Dataset content START
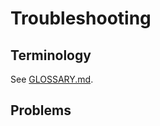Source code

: # Troubleshooting

## Terminology
See [GLOSSARY.md][glossary].

## Problems
<!-- TOC -->

<!-- /TOC -->


<!--
### <Problem Title>

<Summary of the Problem>

**Error message:**

**Cause:**

**Solution:**

- - -
-->

[glossary]: /docs/contributors/GLOSSARY.md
Dataset content END
* What needs to be done: In the records above, how many lines include "GLOSSARY"? Reply only with the number.

* Solution to this task: 2